Page 1 of 1
front end file management and document indexing
Posted: Tue May 13, 2008 3:12 pm
by nwcon
I'm using Front End File Management to manage documents on my website, and I'm trying to find a way to allow indexing of these public documents by robots. I don't want robots to index everything in the uploads directory, nor everything accessed via /index.php?mact
There's one line in my robots.txt file that prevents indexing:
Disallow: /index.php?mact
If I remove that line, other content available via /index.php?mact gets indexed, which is not what I want.
Since there's no Allow statement in a standard robots.txt file, I'm left scratching my head how to allow indexing of my documents.
Anyone have any suggestions or pointers?
Regards,
nwcon
Re: front end file management and document indexing
Posted: Wed May 14, 2008 3:39 pm
by Pierre M.
Have links to what you want indexed.
Pierre M.
Re: front end file management and document indexing
Posted: Wed May 14, 2008 4:39 pm
by nwcon
Pierre,
What I'm trying to do is to have a 'repository' where I can upload documents and have them dynamically listed and linked on a given page.
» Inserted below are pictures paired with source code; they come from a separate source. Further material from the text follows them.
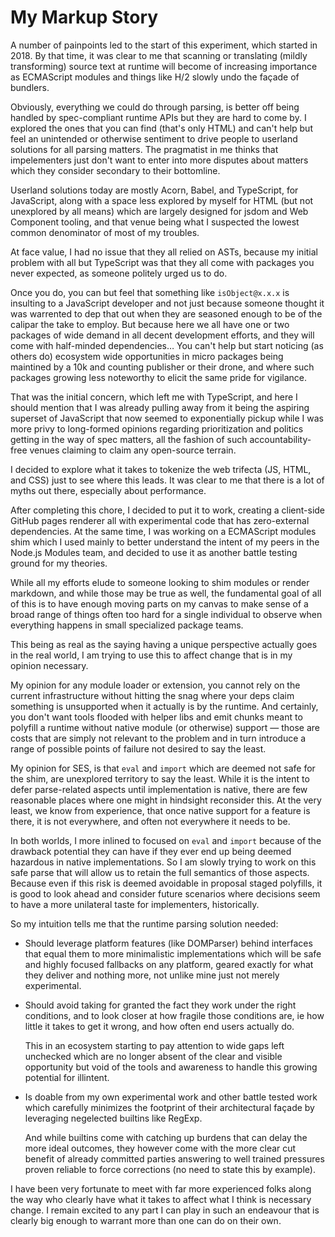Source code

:﻿# My Markup Story

A number of painpoints led to the start of this experiment, which started in 2018. By that time, it was clear to me that scanning or translating (mildly transforming) source text at runtime will become of increasing importance as ECMAScript modules and things like H/2 slowly undo the façade of bundlers.

Obviously, everything we could do through parsing, is better off being handled by spec-compliant runtime APIs but they are hard to come by. I explored the ones that you can find (that's only HTML) and can't help but feel an unintended or otherwise sentiment to drive people to userland solutions for all parsing matters. The pragmatist in me thinks that impelementers just don't want to enter into more disputes about matters which they consider secondary to their bottomline.

Userland solutions today are mostly Acorn, Babel, and TypeScript, for JavaScript, along with a space less explored by myself for HTML (but not unexplored by all means) which are largely designed for jsdom and Web Component tooling, and that venue being what I suspected the lowest common denominator of most of my troubles.

At face value, I had no issue that they all relied on ASTs, because my initial problem with all but TypeScript was that they all come with packages you never expected, as someone politely urged us to do.

Once you do, you can but feel that something like `isObject@x.x.x` is insulting to a JavaScript developer and not just because someone thought it was warrented to dep that out when they are seasoned enough to be of the calipar the take to employ. But because here we all have one or two packages of wide demand in all decent development efforts, and they will come with half-minded dependencies… You can't help but start noticing (as others do) ecosystem wide opportunities in micro packages being maintined by a 10k and counting publisher or their drone, and where such packages growing less noteworthy to elicit the same pride for vigilance.

That was the initial concern, which left me with TypeScript, and here I should mention that I was already pulling away from it being the aspiring superset of JavaScript that now seemed to exponentially pickup while I was more privy to long-formed opinions regarding prioritization and politics getting in the way of spec matters, all the fashion of such accountability-free venues claiming to claim any open-source terrain.

I decided to explore what it takes to tokenize the web trifecta (JS, HTML, and CSS) just to see where this leads. It was clear to me that there is a lot of myths out there, especially about performance.

After completing this chore, I decided to put it to work, creating a client-side GitHub pages renderer all with experimental code that has zero-external dependencies. At the same time, I was working on a ECMAScript modules shim which I used mainly to better understand the intent of my peers in the Node.js Modules team, and decided to use it as another battle testing ground for my theories.

While all my efforts elude to someone looking to shim modules or render markdown, and while those may be true as well, the fundamental goal of all of this is to have enough moving parts on my canvas to make sense of a broad range of things often too hard for a single individual to observe when everything happens in small specialized package teams.

This being as real as the saying having a unique perspective actually goes in the real world, I am trying to use this to affect change that is in my opinion necessary.

My opinion for any module loader or extension, you cannot rely on the current infrastructure without hitting the snag where your deps claim something is unsupported when it actually is by the runtime. And certainly, you don't want tools flooded with helper libs and emit chunks meant to polyfill a runtime without native module (or otherwise) support — those are costs that are simply not relevant to the problem and in turn introduce a range of possible points of failure not desired to say the least.

My opinion for SES, is that `eval` and `import` which are deemed not safe for the shim, are unexplored territory to say the least. While it is the intent to defer parse-related aspects until implementation is native, there are few reasonable places where one might in hindsight reconsider this. At the very least, we know from experience, that once native support for a feature is there, it is not everywhere, and often not everywhere it needs to be.

In both worlds, I more inlined to focused on `eval` and `import` because of the drawback potential they can have if they ever end up being deemed hazardous in native implementations. So I am slowly trying to work on this safe parse that will allow us to retain the full semantics of those aspects. Because even if this risk is deemed avoidable in proposal staged polyfills, it is good to look ahead and consider future scenarios where decisions seem to have a more unilateral taste for implementers, historically.

So my intuition tells me that the runtime parsing solution needed:

- Should leverage platform features (like DOMParser) behind interfaces that equal them to more minimalistic implementations which will be safe and highly focused fallbacks on any platform, geared exactly for what they deliver and nothing more, not unlike mine just not merely experimental.

- Should avoid taking for granted the fact they work under the right conditions, and to look closer at how fragile those conditions are, ie how little it takes to get it wrong, and how often end users actually do.

  This in an ecosystem starting to pay attention to wide gaps left unchecked which are no longer absent of the clear and visible opportunity but void of the tools and awareness to handle this growing potential for illintent.

- Is doable from my own experimental work and other battle tested work which carefully minimizes the footprint of their architectural façade by leveraging negelected builtins like RegExp.

  And while builtins come with catching up burdens that can delay the more ideal outcomes, they however come with the more clear cut benefit of already committed parties answering to well trained pressures proven reliable to force corrections (no need to state this by example).

I have been very fortunate to meet with far more experienced folks along the way who clearly have what it takes to affect what I think is necessary change. I remain excited to any part I can play in such an endeavour that is clearly big enough to warrant more than one can do on their own.

<!--

Stuff I don't mind sharing and later realize that other might should go here…

- Sure, I missed working with others, and very desprately too, and even technically all the same, because I was not as experienced as most people I connected with on a weekly or bi-weekly basis. The benefit of the relatively more ample time, depth of field, and unilaterality afforded me a lot of room to stay on task (which for someone like me is an oxymoron).

- Being of a single human interface and one temporarily (ie 2016-2018) in a state of often being temporarily out of service (due to human interface matters), I was forced to work in small chunks and forced to avoid lavish README docs and stick to the basics. What I learned on my own was that people that don't learn enough on their own tend to make it in the world a lot faster, but also be much more loose at it so that one day someone somewhere will be sitting at home and they will start noticing the loose stuff, and having one of two intents… So, I only know which one was mine.

- While my quest was mostly driven by my thirst for knowledge, which was about the only healthy way for me to make small progress on my temporary set back,it was still sometimes briefly driven out financial or material pressures, but never enough that they actually kept me distracted long enough to appreciate short-term gains where things I have already noticed continue to show up unscathed, eventually pulling me right back.

-->
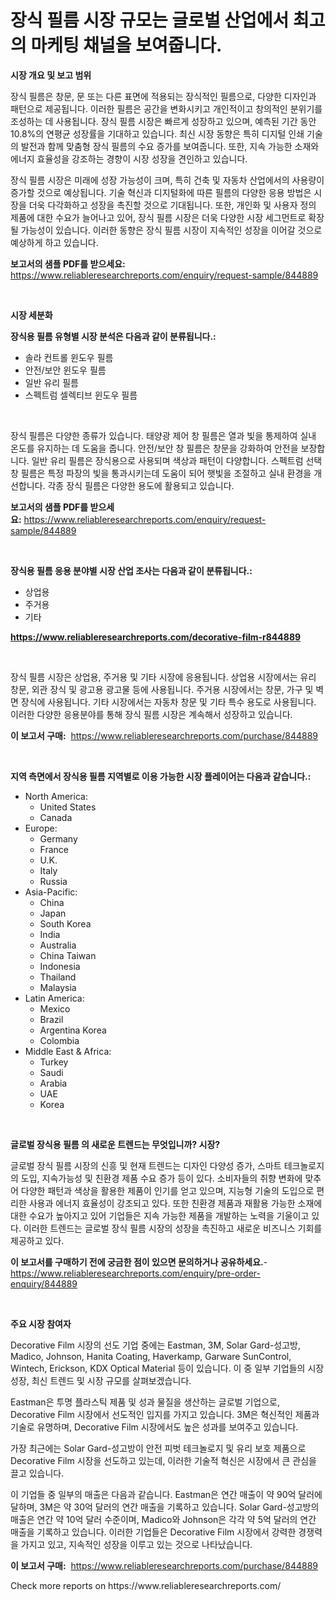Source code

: <p><h1>장식 필름 시장 규모는 글로벌 산업에서 최고의 마케팅 채널을 보여줍니다.</h1></p><p><strong>시장 개요 및 보고 범위</strong></p>
<p><p>장식 필름은 창문, 문 또는 다른 표면에 적용되는 장식적인 필름으로, 다양한 디자인과 패턴으로 제공됩니다. 이러한 필름은 공간을 변화시키고 개인적이고 창의적인 분위기를 조성하는 데 사용됩니다. 장식 필름 시장은 빠르게 성장하고 있으며, 예측된 기간 동안 10.8%의 연평균 성장률을 기대하고 있습니다. 최신 시장 동향은 특히 디지털 인쇄 기술의 발전과 함께 맞춤형 장식 필름의 수요 증가를 보여줍니다. 또한, 지속 가능한 소재와 에너지 효율성을 강조하는 경향이 시장 성장을 견인하고 있습니다.</p><p>장식 필름 시장은 미래에 성장 가능성이 크며, 특히 건축 및 자동차 산업에서의 사용량이 증가할 것으로 예상됩니다. 기술 혁신과 디지털화에 따른 필름의 다양한 응용 방법은 시장을 더욱 다각화하고 성장을 촉진할 것으로 기대됩니다. 또한, 개인화 및 사용자 정의 제품에 대한 수요가 늘어나고 있어, 장식 필름 시장은 더욱 다양한 시장 세그먼트로 확장될 가능성이 있습니다. 이러한 동향은 장식 필름 시장이 지속적인 성장을 이어갈 것으로 예상하게 하고 있습니다.</p></p>
<p><strong>보고서의 샘플 PDF를 받으세요:</strong> <a href="https://www.reliableresearchreports.com/enquiry/request-sample/844889">https://www.reliableresearchreports.com/enquiry/request-sample/844889</a></p>
<p>&nbsp;</p>
<p><strong>시장 세분화</strong></p>
<p><strong>장식용 필름 유형별 시장 분석은 다음과 같이 분류됩니다.:</strong></p>
<p><ul><li>솔라 컨트롤 윈도우 필름</li><li>안전/보안 윈도우 필름</li><li>일반 유리 필름</li><li>스펙트럼 셀렉티브 윈도우 필름</li></ul></p>
<p>&nbsp;</p>
<p><p>장식 필름은 다양한 종류가 있습니다. 태양광 제어 창 필름은 열과 빛을 통제하여 실내 온도를 유지하는 데 도움을 줍니다. 안전/보안 창 필름은 창문을 강화하여 안전을 보장합니다. 일반 유리 필름은 장식용으로 사용되며 색상과 패턴이 다양합니다. 스펙트럼 선택 창 필름은 특정 파장의 빛을 통과시키는데 도움이 되어 햇빛을 조절하고 실내 환경을 개선합니다. 각종 장식 필름은 다양한 용도에 활용되고 있습니다.</p></p>
<p><strong>보고서의 샘플 PDF를 받으세요:</strong>&nbsp;<a href="https://www.reliableresearchreports.com/enquiry/request-sample/844889">https://www.reliableresearchreports.com/enquiry/request-sample/844889</a></p>
<p>&nbsp;</p>
<p><strong> 장식용 필름 응용 분야별 시장 산업 조사는 다음과 같이 분류됩니다.:</strong></p>
<p><ul><li>상업용</li><li>주거용</li><li>기타</li></ul></p>
<p><strong><a href="https://www.reliableresearchreports.com/decorative-film-r844889">https://www.reliableresearchreports.com/decorative-film-r844889</a></strong></p>
<p>&nbsp;</p>
<p><p>장식 필름 시장은 상업용, 주거용 및 기타 시장에 응용됩니다. 상업용 시장에서는 유리 창문, 외관 장식 및 광고용 광고물 등에 사용됩니다. 주거용 시장에서는 창문, 가구 및 벽면 장식에 사용됩니다. 기타 시장에서는 자동차 창문 및 기타 특수 용도로 사용됩니다. 이러한 다양한 응용분야를 통해 장식 필름 시장은 계속해서 성장하고 있습니다.</p></p>
<p><strong>이 보고서 구매:</strong>&nbsp; <a href="https://www.reliableresearchreports.com/purchase/844889">https://www.reliableresearchreports.com/purchase/844889</a></p>
<p>&nbsp;</p>
<p><strong>지역 측면에서 장식용 필름 지역별로 이용 가능한 시장 플레이어는 다음과 같습니다.:</strong></p>
<p><ul>
    <li>
        North America:
        <ul>
            <li>United States</li>
            <li>Canada</li>
        </ul>
    </li>
    <li>
        Europe:
        <ul>
            <li>Germany</li>
            <li>France</li>
            <li>U.K.</li>
            <li>Italy</li>
            <li>Russia</li>
        </ul>
    </li>
    <li>
        Asia-Pacific:
        <ul>
            <li>China</li>
            <li>Japan</li>
            <li>South Korea</li>
            <li>India</li>
            <li>Australia</li>
            <li>China Taiwan</li>
            <li>Indonesia</li>
            <li>Thailand</li>
            <li>Malaysia</li>
        </ul>
    </li>
    <li>
        Latin America:
        <ul>
            <li>Mexico</li>
            <li>Brazil</li>
            <li>Argentina Korea</li>
            <li>Colombia</li>
        </ul>
    </li>
    <li>
        Middle East & Africa:
        <ul>
            <li>Turkey</li>
            <li>Saudi</li>
            <li>Arabia</li>
            <li>UAE</li>
            <li>Korea</li>
        </ul>
    </li>
    </ul></p>
<p>&nbsp;</p>
<p><strong>글로벌 장식용 필름 의 새로운 트렌드는 무엇입니까? 시장?</strong></p>
<p><p>글로벌 장식 필름 시장의 신흥 및 현재 트렌드는 디자인 다양성 증가, 스마트 테크놀로지의 도입, 지속가능성 및 친환경 제품 수요 증가 등이 있다. 소비자들의 취향 변화에 맞추어 다양한 패턴과 색상을 활용한 제품이 인기를 얻고 있으며, 지능형 기술의 도입으로 편리한 사용과 에너지 효율성이 강조되고 있다. 또한 친환경 제품과 재활용 가능한 소재에 대한 수요가 높아지고 있어 기업들은 지속 가능한 제품을 개발하는 노력을 기울이고 있다. 이러한 트렌드는 글로벌 장식 필름 시장의 성장을 촉진하고 새로운 비즈니스 기회를 제공하고 있다.</p></p>
<p><strong>이 보고서를 구매하기 전에 궁금한 점이 있으면 문의하거나 공유하세요.</strong>- <a href="https://www.reliableresearchreports.com/enquiry/pre-order-enquiry/844889">https://www.reliableresearchreports.com/enquiry/pre-order-enquiry/844889</a></p>
<p>&nbsp;</p>
<p><strong>주요 시장 참여자</strong></p>
<p><p>Decorative Film 시장의 선도 기업 중에는 Eastman, 3M, Solar Gard-성고방, Madico, Johnson, Hanita Coating, Haverkamp, Garware SunControl, Wintech, Erickson, KDX Optical Material 등이 있습니다. 이 중 일부 기업들의 시장 성장, 최신 트렌드 및 시장 규모를 살펴보겠습니다.</p><p>Eastman은 투명 플라스틱 제품 및 성과 물질을 생산하는 글로벌 기업으로, Decorative Film 시장에서 선도적인 입지를 가지고 있습니다. 3M은 혁신적인 제품과 기술로 유명하며, Decorative Film 시장에서도 높은 성과를 보여주고 있습니다.</p><p>가장 최근에는 Solar Gard-성고방이 안전 피벗 테크놀로지 및 유리 보호 제품으로 Decorative Film 시장을 선도하고 있는데, 이러한 기술적 혁신은 시장에서 큰 관심을 끌고 있습니다.</p><p>이 기업들 중 일부의 매출은 다음과 같습니다. Eastman은 연간 매출이 약 90억 달러에 달하며, 3M은 약 30억 달러의 연간 매출을 기록하고 있습니다. Solar Gard-성고방의 매출은 연간 약 10억 달러 수준이며, Madico와 Johnson은 각각 약 5억 달러의 연간 매출을 기록하고 있습니다. 이러한 기업들은 Decorative Film 시장에서 강력한 경쟁력을 가지고 있고, 지속적인 성장을 이루고 있는 것으로 나타났습니다.</p></p>
<p><strong>이 보고서 구매:</strong>&nbsp;&nbsp;<a href="https://www.reliableresearchreports.com/purchase/844889">https://www.reliableresearchreports.com/purchase/844889</a></p>
<p>Check more reports on https://www.reliableresearchreports.com/</p>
I started working on an indexing php script to do just that, but then came across Front End File Management.
There are pros and cons with each:
php indexing script
pros: easy to implement; direct links to documents
cons: doesn't integrate with cmsms, so Search module doesn't see or index content in documents; sitemapmadesimple won't see these links, so sitemap will have to be manually edited.
Front End File Management
pros: integrated into cmsms; categorizes docs; can control access to categories based on user's access (feusers)
cons: links generated are not direct links and so pose problems allowing access to robots for indexing, no pagination
Since front end file management seems to fit my needs the best, I'm trying to work through the issues with it. Really, if there were an option within each category to use direct links, problem solved! Right now, the links generated look like this
.../index.php?mact=Uploads,cntnt01,getfile,0&cntnt01showtemplate=false&cntnt01upload_id=34&cntnt01returnid=80
The problem with these links is that if I don't use the following in my robots.txt file, I allow robots to access much more than just my documents.
Disallow: /index.php?mact
And if I remove the above line from robots.txt and use lines like below, I will have to have a line for each module accessible via mact
Disallow: /index.php?mact=FrontEndUsers
Disallow: /index.php?mact=Print
I know google supports an Allow statement in robots.txt, but I don't want to rely on non-standard methods, not to mention this wouldn't help with other crawlers.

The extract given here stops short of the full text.